Airbus 3rd-quarter earnings grow despite supply chain woes
Oct 28, 2022, 3:12 AM | Updated: 3:17 am
TOULOUSE, France (AP) — Airbus reported Friday that earnings grew in the third quarter and revenue rose through the first nine months of 2022 as it benefited from a strong U.S. dollar despite supply chain issues.
The Toulouse, France-based company said it has delivered 437 commercial aircraft so far this year and is maintaining its outlook to deliver about 700 through the end of 2022.
CEO Guillaume Faury cited a “complex operating environment” even as profit surged 64% in the July-September period, to 634 million euros ($630 million) from 385 million euros in the same three months of 2021.
“The supply chain remains fragile resulting from the cumulative impact of COVID, the war in Ukraine, energy supply issues and constrained labor markets,” Faury said in a prepared statement. But he pointed to benefits from “our strong focus on cash flow” and the U.S. dollar strengthening in value against the euro.
Profit for the first nine months of the year shrank 4%, to 2.48 billion euros. It follows Airbus’ net income plunging in the second quarter, leading the company to scale back production targets.

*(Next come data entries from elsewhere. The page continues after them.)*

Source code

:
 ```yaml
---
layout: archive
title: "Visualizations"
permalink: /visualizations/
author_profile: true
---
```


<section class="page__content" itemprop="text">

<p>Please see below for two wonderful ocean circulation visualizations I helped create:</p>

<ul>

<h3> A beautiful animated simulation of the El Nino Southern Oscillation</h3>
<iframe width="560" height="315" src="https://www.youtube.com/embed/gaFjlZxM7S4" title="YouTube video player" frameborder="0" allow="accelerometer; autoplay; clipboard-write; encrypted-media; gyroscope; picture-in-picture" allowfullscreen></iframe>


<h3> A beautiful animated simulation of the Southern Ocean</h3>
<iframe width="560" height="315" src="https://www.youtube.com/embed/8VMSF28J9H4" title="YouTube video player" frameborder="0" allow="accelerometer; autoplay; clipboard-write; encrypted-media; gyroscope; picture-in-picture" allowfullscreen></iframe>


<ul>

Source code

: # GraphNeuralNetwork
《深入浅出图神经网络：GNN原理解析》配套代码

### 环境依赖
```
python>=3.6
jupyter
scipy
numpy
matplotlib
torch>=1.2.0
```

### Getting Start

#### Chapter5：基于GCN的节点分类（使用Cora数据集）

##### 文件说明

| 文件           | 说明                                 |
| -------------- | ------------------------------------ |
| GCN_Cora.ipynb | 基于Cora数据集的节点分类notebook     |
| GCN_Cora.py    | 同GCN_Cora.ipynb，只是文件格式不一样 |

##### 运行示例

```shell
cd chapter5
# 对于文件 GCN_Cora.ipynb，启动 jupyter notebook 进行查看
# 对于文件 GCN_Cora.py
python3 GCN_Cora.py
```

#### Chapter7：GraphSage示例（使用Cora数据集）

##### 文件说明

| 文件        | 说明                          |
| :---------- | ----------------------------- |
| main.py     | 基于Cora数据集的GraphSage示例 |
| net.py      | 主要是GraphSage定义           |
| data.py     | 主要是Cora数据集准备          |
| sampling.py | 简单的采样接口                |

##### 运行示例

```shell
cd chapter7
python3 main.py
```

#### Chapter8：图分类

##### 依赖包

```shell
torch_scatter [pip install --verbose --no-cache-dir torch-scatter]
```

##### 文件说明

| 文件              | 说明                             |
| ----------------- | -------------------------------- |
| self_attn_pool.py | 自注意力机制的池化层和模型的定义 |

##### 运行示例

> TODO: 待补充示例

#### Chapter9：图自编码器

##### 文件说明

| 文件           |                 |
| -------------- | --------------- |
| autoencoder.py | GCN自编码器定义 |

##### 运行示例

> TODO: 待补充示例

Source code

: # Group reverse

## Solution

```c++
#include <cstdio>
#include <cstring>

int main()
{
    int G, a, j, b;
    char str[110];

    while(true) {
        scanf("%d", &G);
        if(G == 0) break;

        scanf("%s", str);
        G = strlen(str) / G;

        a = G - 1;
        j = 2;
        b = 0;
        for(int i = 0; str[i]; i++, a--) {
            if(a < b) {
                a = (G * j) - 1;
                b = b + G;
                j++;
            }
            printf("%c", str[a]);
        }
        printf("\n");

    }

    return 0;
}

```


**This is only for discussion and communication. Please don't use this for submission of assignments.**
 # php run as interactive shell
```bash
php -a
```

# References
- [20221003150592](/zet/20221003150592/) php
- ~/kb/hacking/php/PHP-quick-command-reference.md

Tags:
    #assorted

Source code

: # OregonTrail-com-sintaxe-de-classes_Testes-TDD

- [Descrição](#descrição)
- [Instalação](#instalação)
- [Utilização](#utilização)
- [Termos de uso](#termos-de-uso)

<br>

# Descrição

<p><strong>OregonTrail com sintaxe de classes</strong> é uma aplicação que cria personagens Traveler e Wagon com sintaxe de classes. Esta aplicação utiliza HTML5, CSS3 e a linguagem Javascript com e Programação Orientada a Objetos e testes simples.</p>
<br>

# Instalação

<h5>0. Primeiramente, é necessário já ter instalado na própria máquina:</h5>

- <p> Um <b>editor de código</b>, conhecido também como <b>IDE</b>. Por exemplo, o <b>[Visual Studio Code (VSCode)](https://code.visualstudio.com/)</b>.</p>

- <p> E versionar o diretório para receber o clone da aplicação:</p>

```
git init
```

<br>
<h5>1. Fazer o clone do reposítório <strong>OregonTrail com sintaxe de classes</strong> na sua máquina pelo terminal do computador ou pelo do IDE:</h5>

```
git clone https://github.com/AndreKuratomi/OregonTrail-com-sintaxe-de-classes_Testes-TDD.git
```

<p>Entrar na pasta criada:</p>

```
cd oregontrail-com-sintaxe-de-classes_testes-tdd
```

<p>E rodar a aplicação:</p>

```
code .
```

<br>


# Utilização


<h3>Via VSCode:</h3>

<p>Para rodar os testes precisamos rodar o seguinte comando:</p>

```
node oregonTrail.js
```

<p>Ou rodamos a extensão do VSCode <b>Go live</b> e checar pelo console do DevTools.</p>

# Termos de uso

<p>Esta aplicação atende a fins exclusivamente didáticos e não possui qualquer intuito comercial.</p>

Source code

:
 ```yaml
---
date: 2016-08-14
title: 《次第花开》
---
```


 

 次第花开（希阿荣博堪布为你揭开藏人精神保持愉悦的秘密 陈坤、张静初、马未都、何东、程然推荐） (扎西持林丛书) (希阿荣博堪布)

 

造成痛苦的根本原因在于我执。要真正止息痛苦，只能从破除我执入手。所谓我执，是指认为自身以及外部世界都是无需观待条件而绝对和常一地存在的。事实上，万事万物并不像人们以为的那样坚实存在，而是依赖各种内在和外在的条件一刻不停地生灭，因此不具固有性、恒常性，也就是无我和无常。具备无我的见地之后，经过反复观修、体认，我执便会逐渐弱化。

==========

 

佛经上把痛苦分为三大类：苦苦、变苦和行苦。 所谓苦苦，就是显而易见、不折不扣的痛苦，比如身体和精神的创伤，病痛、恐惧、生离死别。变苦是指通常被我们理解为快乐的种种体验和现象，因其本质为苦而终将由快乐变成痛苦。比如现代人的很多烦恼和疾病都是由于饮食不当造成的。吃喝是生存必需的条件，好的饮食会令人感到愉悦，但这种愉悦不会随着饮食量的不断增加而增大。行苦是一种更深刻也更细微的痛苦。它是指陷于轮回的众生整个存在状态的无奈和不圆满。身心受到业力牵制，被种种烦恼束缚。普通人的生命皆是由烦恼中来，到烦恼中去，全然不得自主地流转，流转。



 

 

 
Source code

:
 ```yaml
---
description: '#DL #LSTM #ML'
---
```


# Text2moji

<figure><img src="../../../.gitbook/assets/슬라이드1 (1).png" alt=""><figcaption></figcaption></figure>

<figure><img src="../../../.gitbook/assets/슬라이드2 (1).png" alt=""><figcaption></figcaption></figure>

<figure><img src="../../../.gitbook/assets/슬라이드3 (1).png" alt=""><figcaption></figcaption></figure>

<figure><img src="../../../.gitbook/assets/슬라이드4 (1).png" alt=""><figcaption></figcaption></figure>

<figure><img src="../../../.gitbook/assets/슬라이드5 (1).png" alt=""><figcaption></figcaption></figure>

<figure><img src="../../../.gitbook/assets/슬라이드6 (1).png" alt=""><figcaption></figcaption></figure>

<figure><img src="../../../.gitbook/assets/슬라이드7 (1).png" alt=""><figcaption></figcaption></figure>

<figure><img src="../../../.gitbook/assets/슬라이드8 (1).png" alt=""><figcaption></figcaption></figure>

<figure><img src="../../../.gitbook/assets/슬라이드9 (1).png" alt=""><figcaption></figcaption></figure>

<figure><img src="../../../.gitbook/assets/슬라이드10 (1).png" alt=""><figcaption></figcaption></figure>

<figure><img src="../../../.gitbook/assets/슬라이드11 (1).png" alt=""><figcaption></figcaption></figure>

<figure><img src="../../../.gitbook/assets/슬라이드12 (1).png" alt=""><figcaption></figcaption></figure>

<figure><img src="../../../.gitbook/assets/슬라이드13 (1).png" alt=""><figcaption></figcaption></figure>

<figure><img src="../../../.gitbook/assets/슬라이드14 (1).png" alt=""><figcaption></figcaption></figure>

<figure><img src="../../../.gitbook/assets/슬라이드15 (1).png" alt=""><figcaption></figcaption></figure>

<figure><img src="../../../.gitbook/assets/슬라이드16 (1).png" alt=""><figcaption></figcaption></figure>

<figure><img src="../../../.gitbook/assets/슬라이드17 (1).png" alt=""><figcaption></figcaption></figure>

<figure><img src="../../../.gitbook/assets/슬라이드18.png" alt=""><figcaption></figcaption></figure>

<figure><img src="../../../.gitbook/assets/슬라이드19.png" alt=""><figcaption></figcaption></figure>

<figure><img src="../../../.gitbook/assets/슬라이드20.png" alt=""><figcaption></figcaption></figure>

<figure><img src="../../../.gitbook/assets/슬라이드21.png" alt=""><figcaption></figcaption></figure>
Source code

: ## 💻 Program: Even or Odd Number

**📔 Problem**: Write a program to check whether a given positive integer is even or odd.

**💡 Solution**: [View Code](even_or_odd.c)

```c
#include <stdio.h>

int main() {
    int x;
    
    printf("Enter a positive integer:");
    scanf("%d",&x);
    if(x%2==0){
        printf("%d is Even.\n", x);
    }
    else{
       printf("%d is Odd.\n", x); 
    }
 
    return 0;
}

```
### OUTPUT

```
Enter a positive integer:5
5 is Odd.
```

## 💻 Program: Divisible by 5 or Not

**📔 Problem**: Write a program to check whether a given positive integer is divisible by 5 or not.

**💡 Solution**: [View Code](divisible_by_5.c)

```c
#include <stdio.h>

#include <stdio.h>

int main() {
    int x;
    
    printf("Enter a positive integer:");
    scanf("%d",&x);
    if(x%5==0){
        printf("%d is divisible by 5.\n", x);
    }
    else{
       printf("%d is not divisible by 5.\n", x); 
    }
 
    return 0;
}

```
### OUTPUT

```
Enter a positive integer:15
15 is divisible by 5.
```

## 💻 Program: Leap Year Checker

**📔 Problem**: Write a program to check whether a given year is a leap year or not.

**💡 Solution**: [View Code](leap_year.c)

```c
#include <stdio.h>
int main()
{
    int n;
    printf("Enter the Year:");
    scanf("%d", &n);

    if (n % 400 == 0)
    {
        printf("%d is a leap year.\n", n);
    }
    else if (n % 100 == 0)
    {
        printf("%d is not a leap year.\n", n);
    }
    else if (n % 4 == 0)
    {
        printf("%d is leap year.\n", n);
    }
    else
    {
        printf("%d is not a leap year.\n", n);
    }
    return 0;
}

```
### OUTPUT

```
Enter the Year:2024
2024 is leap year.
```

Revenue so far this year rose to 38.1 billion euros from 35.15 billion euros in the first nine months of 2021. Airbus said the growth largely reflected a higher number of deliveries and the the strong dollar.
Despite higher earnings, Airbus faces big challenges.
A trial began this month against the plane manufacturer and Air France on charges of manslaughter over a 2009 crash that killed 228 people on a flight from Rio de Janeiro to Paris. The companies, which say they are not criminally responsible for the crash, face potential fines of up to 225,000 euros. That is a fraction of their annual revenue, but they could see damage to their reputations if found criminally responsible.
This week, Airbus rival Boeing reported a surprising $3.3 billion loss for the third quarter as revenue fell short of expectations and it took huge losses for fixed-cost government programs including new Air Force One presidential jets.
Boeing blamed higher manufacturing and supply chain costs for driving the losses in government programs.